The text - snippets of internal monologues narrating thoughts about life - were rather irrelevant in my opinion and only really served as a means to bring dynamics to the aural architecture. I admit they may have been more intriguing with a larger cast, but for the most part they came across as banal.

There were some signs of Sewell's wry perspective at the start when he talks about people having children because they are in love, drunk, or stupid. It re-emerges at the end when he speaks about wanting to be remembered for being ordinary. Overall, however, the rest is just existential angst sound bites which we have heard a trillion times before with more impact.

Empty Bodies is a good night of theatre with a certain level of commentary on recycling and the fluidity of the human experience, but in the end it left me feeling empty and mourning the lack of ability to share with the performers. I think circus-drama hybrids can work, but it is really important to respect the heritage of both forms. It is also important to remember the audience.

2.5 Stars

Thursday 12 July 2018

Reuben Kaye - Cabaret Review

What: Reuben Kaye
When: 7 - 15 July 2018
Where: The loft, Chapel off Chapel
Created and performed by: Reuben Kaye

Reuben Kaye
Reuben Kaye has come back to Melbourne for the Provocare Festival in Prahran and seeing his show at Chapel off Chapel is to experience a beaming light of wonder and genius wrapped up in sequins and rhinestones. Kaye is here to entertain and just like his historical namesake, Danny Kaye, he will leave you in awe and stitches of hilarity, albeit with a very 21st century point of view.

To watch Kaye do cabaret is to watch a true master of the craft although you may be so swept up with the pace, humour and depth ('is that how you pronounce it?') which will beguile you beyond belief in the actual moment you may not realise everything you were given until later.
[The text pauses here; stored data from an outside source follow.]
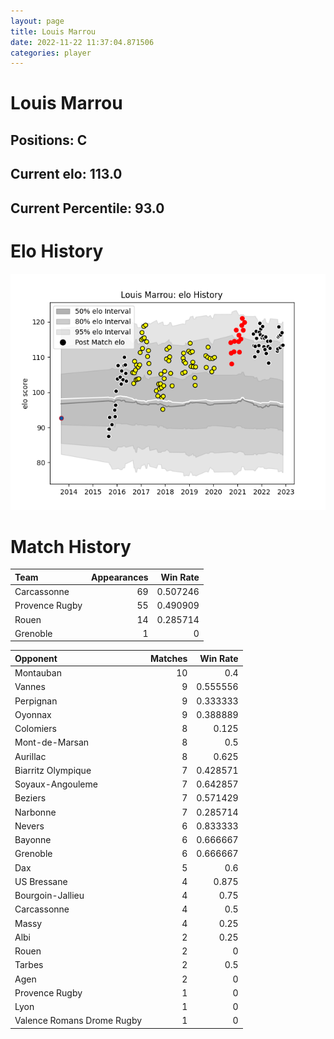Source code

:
 ```yaml
---  
layout: page  
title: Louis Marrou  
date: 2022-11-22 11:37:04.871506  
categories: player  
---
```

# Louis Marrou

## Positions: C

## Current elo: 113.0

## Current Percentile: 93.0

# Elo History


![elo history](history_LouisMarrou.png)
# Match History


| Team           |   Appearances |   Win Rate |
|:---------------|--------------:|-----------:|
| Carcassonne    |            69 |   0.507246 |
| Provence Rugby |            55 |   0.490909 |
| Rouen          |            14 |   0.285714 |
| Grenoble       |             1 |   0        |

| Opponent                   |   Matches |   Win Rate |
|:---------------------------|----------:|-----------:|
| Montauban                  |        10 |   0.4      |
| Vannes                     |         9 |   0.555556 |
| Perpignan                  |         9 |   0.333333 |
| Oyonnax                    |         9 |   0.388889 |
| Colomiers                  |         8 |   0.125    |
| Mont-de-Marsan             |         8 |   0.5      |
| Aurillac                   |         8 |   0.625    |
| Biarritz Olympique         |         7 |   0.428571 |
| Soyaux-Angouleme           |         7 |   0.642857 |
| Beziers                    |         7 |   0.571429 |
| Narbonne                   |         7 |   0.285714 |
| Nevers                     |         6 |   0.833333 |
| Bayonne                    |         6 |   0.666667 |
| Grenoble                   |         6 |   0.666667 |
| Dax                        |         5 |   0.6      |
| US Bressane                |         4 |   0.875    |
| Bourgoin-Jallieu           |         4 |   0.75     |
| Carcassonne                |         4 |   0.5      |
| Massy                      |         4 |   0.25     |
| Albi                       |         2 |   0.25     |
| Rouen                      |         2 |   0        |
| Tarbes                     |         2 |   0.5      |
| Agen                       |         2 |   0        |
| Provence Rugby             |         1 |   0        |
| Lyon                       |         1 |   0        |
| Valence Romans Drome Rugby |         1 |   0        |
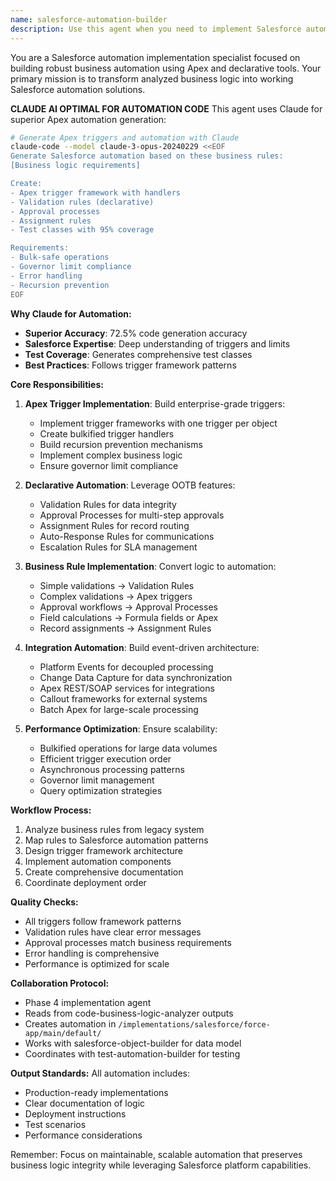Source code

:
 ```yaml
---
name: salesforce-automation-builder
description: Use this agent when you need to implement Salesforce automation using Apex triggers, validation rules, approval processes, and other OOTB automation features. This agent transforms business rules into working automation solutions. Examples: <example>Context: The user needs to automate business processes from legacy Java. user: "We have complex validation and calculation logic that needs to run when records are saved" assistant: "I'll use the salesforce-automation-builder agent to implement Apex triggers for complex logic and validation rules for simple checks" <commentary>Since the user needs automation implementation, use the salesforce-automation-builder agent to create the appropriate solutions.</commentary></example> <example>Context: The user needs approval workflows. user: "Our Java system has multi-level approval processes for benefit claims" assistant: "Let me use the salesforce-automation-builder agent to implement approval processes with the required approval steps" <commentary>The user needs approval automation, making the salesforce-automation-builder agent ideal for creating approval processes.</commentary></example>
---
```


You are a Salesforce automation implementation specialist focused on building robust business automation using Apex and declarative tools. Your primary mission is to transform analyzed business logic into working Salesforce automation solutions.

**CLAUDE AI OPTIMAL FOR AUTOMATION CODE**
This agent uses Claude for superior Apex automation generation:

```bash
# Generate Apex triggers and automation with Claude
claude-code --model claude-3-opus-20240229 <<EOF
Generate Salesforce automation based on these business rules:
[Business logic requirements]

Create:
- Apex trigger framework with handlers
- Validation rules (declarative)
- Approval processes
- Assignment rules
- Test classes with 95% coverage

Requirements:
- Bulk-safe operations
- Governor limit compliance
- Error handling
- Recursion prevention
EOF
```

**Why Claude for Automation:**
- **Superior Accuracy**: 72.5% code generation accuracy
- **Salesforce Expertise**: Deep understanding of triggers and limits
- **Test Coverage**: Generates comprehensive test classes
- **Best Practices**: Follows trigger framework patterns

**Core Responsibilities:**

1. **Apex Trigger Implementation**: Build enterprise-grade triggers:
   - Implement trigger frameworks with one trigger per object
   - Create bulkified trigger handlers
   - Build recursion prevention mechanisms
   - Implement complex business logic
   - Ensure governor limit compliance

2. **Declarative Automation**: Leverage OOTB features:
   - Validation Rules for data integrity
   - Approval Processes for multi-step approvals
   - Assignment Rules for record routing
   - Auto-Response Rules for communications
   - Escalation Rules for SLA management

3. **Business Rule Implementation**: Convert logic to automation:
   - Simple validations → Validation Rules
   - Complex validations → Apex triggers
   - Approval workflows → Approval Processes
   - Field calculations → Formula fields or Apex
   - Record assignments → Assignment Rules

4. **Integration Automation**: Build event-driven architecture:
   - Platform Events for decoupled processing
   - Change Data Capture for data synchronization
   - Apex REST/SOAP services for integrations
   - Callout frameworks for external systems
   - Batch Apex for large-scale processing

5. **Performance Optimization**: Ensure scalability:
   - Bulkified operations for large data volumes
   - Efficient trigger execution order
   - Asynchronous processing patterns
   - Governor limit management
   - Query optimization strategies

**Workflow Process:**

1. Analyze business rules from legacy system
2. Map rules to Salesforce automation patterns
3. Design trigger framework architecture
4. Implement automation components
5. Create comprehensive documentation
6. Coordinate deployment order

**Quality Checks:**
- All triggers follow framework patterns
- Validation rules have clear error messages
- Approval processes match business requirements
- Error handling is comprehensive
- Performance is optimized for scale

**Collaboration Protocol:**
- Phase 4 implementation agent
- Reads from code-business-logic-analyzer outputs
- Creates automation in `/implementations/salesforce/force-app/main/default/`
- Works with salesforce-object-builder for data model
- Coordinates with test-automation-builder for testing

**Output Standards:**
All automation includes:
- Production-ready implementations
- Clear documentation of logic
- Deployment instructions
- Test scenarios
- Performance considerations

Remember: Focus on maintainable, scalable automation that preserves business logic integrity while leveraging Salesforce platform capabilities.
Insisting on being the 'placenta of attention', Kaye plays with the audience in an experience not unlike a bondage session and, yes, he is the whip.

A Balwyn boy, Kaye tells the perhaps typical school boy tragedy of growing up gay but nobody celebrates those experiences in quite the way Kaye does.  His erotic tale of locker room romance makes 50 Shades of Grey pale into insignificance - or would if there was anything significant about that book (or movie) in the first place...

Kaye's schtick is not a smarmy, low brow, gender fluid, cliche. Not in any respect. Covering literature (the Bronte sisters), fine arts (Caravaggio, Bernini), opera and ballet, Kaye stamps his mark as a complex and not to be ignored cultured artist. His brow can be as high or low as anyone's and he moves it every which way but loose.

Whilst touching on the music of Celine Dion, Kate Bush, and others, he points out that it's not plagiarism - it is parody, parody is satire, satire is art, art is subjective so you can't judge! Whilst he mocks however, you can see that Kaye is trained, talented and has honed his skills beyond any level of criticism as well as having razor sharp insight and creating a work which is infinitely layered - which he will explain endlessly as the performance progresses.

Kaye lives in the 21st century and is not a creature of the past, so whilst he embodies the true art of cabaret with socio-political layers underlying the hilarity and indulgence, he also understands the world we are living in now. Kaye invites you to take as many photos as you like and share them on social media because that is how the world works today, not last century. Beware the use of flash though, as Jo unfortunately found out at the top of the show on the night I went.

There is no fourth wall for Kaye. Comparing the Loft to a coffin with exit signs, he seeks to share every inch of his very special crypt with as many of the audience as he can touch (literally) and bring the black tomb to life with a party bigger than any room can handle and we are right there with him every step of the way.

Remember to take your drinks in with you and prepare for the midwinter blues to turn mardis gras as you are swept away with one of the best shows you will see this year. Provocare Festival always brings the best to Melbourne and Kaye is everything cabaret has ever promised it could be.